Investigation of the processes of initiation of laser heating of a dispersed medium from a transparent dielectric

Experimental studies have been conducted on the formation of a laser torch when exposed to radiation from a fiber ytterbium laser with a wavelength of 1.065 microns on pressed micro-powders made of transparent dielectric materials (MgF₂, CaF₂, SiO₂, BaF₂, MgAl₂O₄, Al₂O₃, Nd :Y₂O₃, YSZ и TiO₂). The propagation of ytterbium laser radiation in the above-mentioned targets has been theoretically investigated. The refractive indices of the studied materials are in the range of 1.38 – 2.48. As a result of calculations, it was found that the combination of interference and scattering of radiation in a medium of micron particles leads to an increase in intensity in local areas by one to two orders of magnitude compared with the intensity of incident radiation. It is shown that as the refractive index of the particle material increases, this gain increases.
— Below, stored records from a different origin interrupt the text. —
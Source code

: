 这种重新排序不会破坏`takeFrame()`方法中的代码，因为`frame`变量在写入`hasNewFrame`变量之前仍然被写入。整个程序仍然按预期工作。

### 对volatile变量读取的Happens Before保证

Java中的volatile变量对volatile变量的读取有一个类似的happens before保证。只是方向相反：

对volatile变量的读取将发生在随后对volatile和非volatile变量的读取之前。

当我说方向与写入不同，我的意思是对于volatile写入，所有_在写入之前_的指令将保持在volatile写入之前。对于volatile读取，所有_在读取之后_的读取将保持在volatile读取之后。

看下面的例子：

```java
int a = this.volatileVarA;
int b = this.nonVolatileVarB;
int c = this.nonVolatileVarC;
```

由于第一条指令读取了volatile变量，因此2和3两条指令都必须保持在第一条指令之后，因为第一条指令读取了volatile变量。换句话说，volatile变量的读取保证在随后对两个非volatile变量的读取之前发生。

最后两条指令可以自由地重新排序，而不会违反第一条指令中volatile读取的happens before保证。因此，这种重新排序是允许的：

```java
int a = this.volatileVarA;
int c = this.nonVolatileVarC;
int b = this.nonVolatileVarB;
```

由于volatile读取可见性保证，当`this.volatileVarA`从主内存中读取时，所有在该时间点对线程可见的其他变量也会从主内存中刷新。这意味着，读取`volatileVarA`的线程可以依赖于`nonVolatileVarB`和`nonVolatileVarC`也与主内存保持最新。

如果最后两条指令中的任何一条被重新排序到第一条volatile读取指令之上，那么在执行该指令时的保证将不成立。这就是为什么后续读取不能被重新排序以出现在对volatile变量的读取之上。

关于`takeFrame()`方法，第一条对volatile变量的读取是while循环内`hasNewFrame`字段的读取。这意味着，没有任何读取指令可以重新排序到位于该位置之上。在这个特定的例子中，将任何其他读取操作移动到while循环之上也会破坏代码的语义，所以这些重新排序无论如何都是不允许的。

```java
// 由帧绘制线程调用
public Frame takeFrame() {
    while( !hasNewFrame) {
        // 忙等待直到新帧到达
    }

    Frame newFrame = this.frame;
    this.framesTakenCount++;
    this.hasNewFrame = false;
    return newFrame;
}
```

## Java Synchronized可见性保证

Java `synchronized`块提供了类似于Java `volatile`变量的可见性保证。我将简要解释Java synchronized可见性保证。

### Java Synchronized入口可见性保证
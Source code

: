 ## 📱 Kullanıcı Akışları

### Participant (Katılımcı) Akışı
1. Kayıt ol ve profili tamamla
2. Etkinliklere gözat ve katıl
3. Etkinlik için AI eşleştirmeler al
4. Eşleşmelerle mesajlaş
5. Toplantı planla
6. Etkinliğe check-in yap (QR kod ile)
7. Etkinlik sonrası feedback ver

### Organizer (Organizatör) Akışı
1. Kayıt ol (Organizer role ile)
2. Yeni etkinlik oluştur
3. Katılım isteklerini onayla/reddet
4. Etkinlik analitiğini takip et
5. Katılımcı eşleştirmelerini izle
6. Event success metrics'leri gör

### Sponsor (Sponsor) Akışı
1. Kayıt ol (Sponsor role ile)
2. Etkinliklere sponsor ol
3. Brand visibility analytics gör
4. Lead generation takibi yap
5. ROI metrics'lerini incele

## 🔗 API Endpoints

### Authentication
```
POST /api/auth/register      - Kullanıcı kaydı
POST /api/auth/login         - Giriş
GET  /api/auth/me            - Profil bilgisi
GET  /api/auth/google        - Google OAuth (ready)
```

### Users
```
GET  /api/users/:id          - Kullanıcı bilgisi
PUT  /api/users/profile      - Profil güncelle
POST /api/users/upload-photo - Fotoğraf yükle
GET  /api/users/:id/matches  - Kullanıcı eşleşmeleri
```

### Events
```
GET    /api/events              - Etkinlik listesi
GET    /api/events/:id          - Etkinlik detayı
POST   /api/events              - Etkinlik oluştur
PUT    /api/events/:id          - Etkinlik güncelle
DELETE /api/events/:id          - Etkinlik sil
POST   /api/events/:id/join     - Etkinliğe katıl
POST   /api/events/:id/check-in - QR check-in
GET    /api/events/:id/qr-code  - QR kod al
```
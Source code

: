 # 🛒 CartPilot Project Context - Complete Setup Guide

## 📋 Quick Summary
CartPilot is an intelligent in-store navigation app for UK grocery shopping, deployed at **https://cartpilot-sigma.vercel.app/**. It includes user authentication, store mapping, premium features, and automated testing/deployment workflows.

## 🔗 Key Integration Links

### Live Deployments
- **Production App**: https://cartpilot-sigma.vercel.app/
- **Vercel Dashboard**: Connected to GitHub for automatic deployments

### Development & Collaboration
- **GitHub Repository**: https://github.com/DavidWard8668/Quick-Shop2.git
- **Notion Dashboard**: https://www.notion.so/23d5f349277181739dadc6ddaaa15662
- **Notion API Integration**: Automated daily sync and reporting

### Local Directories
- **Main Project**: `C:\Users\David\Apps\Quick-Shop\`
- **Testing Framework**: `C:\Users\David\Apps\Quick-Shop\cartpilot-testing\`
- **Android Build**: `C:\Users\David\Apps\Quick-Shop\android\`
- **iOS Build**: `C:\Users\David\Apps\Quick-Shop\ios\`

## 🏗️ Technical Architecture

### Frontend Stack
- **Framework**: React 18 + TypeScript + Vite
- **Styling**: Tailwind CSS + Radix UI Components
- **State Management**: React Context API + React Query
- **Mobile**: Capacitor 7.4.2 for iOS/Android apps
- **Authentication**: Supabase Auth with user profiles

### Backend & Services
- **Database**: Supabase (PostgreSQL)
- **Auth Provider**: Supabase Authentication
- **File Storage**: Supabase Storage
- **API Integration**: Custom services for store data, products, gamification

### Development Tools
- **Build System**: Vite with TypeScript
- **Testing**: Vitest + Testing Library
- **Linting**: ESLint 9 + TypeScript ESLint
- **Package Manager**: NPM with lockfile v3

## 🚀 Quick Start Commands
It is assumed that in such local maxima, both nonlinear mechanisms of laser radiation absorption are triggered, which contribute to the throwing of electrons into the conduction band, and the processes of shock ionization, which lead to an avalanche-like increase in the concentration of electrons in this zone. As a result, the material begins to heat up until ablation. The characteristic times of the specified process for different materials are calculated numerically. The calculation results are in good agreement with the experimental data.